**THE TASK:** Give the number of lines in the entries that contain "level". State only the count.

**DATA LISTING:**
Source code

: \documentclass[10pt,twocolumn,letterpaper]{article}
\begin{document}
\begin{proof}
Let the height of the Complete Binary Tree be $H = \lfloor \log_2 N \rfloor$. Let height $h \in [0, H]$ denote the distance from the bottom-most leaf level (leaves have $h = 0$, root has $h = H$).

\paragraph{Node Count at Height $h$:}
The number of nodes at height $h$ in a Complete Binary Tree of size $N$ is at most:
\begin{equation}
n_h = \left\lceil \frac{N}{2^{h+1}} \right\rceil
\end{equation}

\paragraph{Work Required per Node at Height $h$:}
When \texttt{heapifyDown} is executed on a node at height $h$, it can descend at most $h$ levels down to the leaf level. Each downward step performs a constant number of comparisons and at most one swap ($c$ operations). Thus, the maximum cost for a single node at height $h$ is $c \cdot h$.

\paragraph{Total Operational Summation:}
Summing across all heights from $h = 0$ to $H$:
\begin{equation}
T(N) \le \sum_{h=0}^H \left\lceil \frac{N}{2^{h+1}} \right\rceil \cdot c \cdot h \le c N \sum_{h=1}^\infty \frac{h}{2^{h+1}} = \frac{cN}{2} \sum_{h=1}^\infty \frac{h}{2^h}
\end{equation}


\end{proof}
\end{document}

**EXERCISE ANSWER:** 2